Here was the Pax coming round. They had brought it to him gratifyingly early, probably the first among the laity. but politics could not be ignored even on this sacred occasion. He motioned to the subdeacon to present the little olive-wood carving first to Baldwin and then to Tancred. As he himself kissed it in third place he knew with joy that those two had once again exchanged the Kiss of Peace. In a few moments they would receive Communion side by side. In Cilicia Baldwin had compassed the deaths of many Apulians, and the injury was still unavenged; but after such a reconciliation in such a place the blood-feud could never be revived.

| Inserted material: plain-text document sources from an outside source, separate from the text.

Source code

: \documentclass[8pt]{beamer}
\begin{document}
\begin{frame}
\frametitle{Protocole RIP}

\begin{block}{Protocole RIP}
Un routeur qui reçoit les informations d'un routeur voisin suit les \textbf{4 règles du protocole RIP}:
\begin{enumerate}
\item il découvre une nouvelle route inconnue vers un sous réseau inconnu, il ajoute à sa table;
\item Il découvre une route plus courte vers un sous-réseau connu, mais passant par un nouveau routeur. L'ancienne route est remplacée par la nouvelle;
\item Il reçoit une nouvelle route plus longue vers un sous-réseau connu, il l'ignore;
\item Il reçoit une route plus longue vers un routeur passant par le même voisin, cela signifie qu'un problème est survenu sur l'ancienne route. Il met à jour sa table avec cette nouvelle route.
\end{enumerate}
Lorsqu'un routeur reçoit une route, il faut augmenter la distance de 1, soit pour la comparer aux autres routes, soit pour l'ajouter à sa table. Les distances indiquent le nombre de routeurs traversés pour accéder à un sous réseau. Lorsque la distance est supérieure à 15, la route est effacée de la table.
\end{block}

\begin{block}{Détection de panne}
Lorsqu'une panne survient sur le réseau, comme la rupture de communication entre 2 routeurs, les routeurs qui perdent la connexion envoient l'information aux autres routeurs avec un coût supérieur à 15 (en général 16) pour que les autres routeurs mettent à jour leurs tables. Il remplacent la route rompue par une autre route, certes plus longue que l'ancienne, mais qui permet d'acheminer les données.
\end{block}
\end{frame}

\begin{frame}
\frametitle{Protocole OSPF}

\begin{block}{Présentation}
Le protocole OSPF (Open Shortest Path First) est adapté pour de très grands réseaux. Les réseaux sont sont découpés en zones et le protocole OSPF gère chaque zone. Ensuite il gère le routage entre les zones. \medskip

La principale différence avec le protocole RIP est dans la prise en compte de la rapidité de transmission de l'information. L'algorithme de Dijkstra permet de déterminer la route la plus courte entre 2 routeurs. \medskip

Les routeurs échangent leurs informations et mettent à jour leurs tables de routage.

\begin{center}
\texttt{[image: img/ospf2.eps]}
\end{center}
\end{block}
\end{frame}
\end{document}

As he received Communion the love of God entirely filled his mind. But he was not a mystic, and he could not keep his soul at full stretch for very long. As often happens, the Devil began to tempt him while he was making his thanksgiving. Was he worthy to receive the Body of God? Was he truly in a state of grace? Was he genuinely a pilgrim?

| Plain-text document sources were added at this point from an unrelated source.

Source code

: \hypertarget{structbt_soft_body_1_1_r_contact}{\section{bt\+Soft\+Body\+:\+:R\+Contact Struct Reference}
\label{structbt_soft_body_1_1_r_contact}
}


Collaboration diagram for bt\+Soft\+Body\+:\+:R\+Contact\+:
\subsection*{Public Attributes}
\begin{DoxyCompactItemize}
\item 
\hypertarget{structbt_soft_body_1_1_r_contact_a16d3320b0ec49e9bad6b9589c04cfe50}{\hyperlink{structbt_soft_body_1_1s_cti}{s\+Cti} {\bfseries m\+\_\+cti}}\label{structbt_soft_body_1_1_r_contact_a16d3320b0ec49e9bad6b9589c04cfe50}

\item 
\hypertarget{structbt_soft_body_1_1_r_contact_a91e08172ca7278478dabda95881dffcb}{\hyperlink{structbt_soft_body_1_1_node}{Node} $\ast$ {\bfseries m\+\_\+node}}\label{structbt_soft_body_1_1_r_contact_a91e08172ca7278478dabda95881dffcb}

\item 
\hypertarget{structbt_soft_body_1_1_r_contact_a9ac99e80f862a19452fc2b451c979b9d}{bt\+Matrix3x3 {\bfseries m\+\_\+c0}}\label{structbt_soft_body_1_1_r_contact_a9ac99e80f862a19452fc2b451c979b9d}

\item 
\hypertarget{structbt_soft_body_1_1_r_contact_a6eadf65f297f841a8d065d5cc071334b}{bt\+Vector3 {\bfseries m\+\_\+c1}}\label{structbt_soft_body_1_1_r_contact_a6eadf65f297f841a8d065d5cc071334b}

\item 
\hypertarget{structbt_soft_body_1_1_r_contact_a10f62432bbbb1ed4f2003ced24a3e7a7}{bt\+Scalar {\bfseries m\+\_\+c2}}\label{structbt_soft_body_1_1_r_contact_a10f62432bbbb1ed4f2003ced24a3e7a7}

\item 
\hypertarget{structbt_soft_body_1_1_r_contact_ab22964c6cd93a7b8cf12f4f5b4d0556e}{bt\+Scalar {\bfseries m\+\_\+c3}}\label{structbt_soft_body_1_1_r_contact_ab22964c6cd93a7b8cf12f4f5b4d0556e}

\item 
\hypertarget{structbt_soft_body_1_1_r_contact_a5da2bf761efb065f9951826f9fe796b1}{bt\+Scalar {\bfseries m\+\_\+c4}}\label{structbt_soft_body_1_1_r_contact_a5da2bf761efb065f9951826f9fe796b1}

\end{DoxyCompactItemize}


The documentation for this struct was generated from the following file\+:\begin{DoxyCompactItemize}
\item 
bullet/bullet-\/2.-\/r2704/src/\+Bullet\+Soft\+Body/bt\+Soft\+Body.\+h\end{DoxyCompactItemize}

Such thoughts must be faced, and dismissed. No Christian was worthy of anything, but in receiving Communion he was obeying the Will of God. If there was such a thing as a Church, he was in a state of grace; he had been absolved by a priest who had received the power of absolution in unbroken descent from the Apostles. Was he also a pilgrim, entitled to the Great Pardon promised by Pope Urban?'
And so on.
That's from Count Bohemond, a 1964 historical novel by Alfred Duggan, a good friend of Evelyn Waugh, and a man whose sense of the grittiness of Christianity seems to have been just as clear as Waugh's. I first read that passage on a now-defunct blog some years ago, and intrigued by it I sought the book out.
In the main the book's not nearly so explicitly theological as in the passage above, and concentrates on the characters, the violence, the rivalries, and the intrigues that marked the First Crusade. It doesn't go into the historical roots of the conflict, which it presents -- as in some ways it must have seemed to those first crusaders -- as being in many ways just another stage in the Norman expansion that had in previous decades seen them conquering England, southern Italy, and Sicily. They were warriors; fighting was what they did.
Still, good though it's been to revisit Duggan's book this evening, it's left me feeling somewhat maudlin. I don't know why it is that I didn't visit Bethlehem when I was in the Holy Land years ago. I wish it were practical to go to Midnight Mass this evening, as I've never been before. And far more important than my own petty regrets, it strikes me as a tragedy that throughout the world this evening and tomorrow there'll be Christians who'll be unable freely to celebrate the Incarnation.
But this has always been the way. We shouldn't leave Herod out of our Nativity plays. The Church was born in the jaws of the wolf.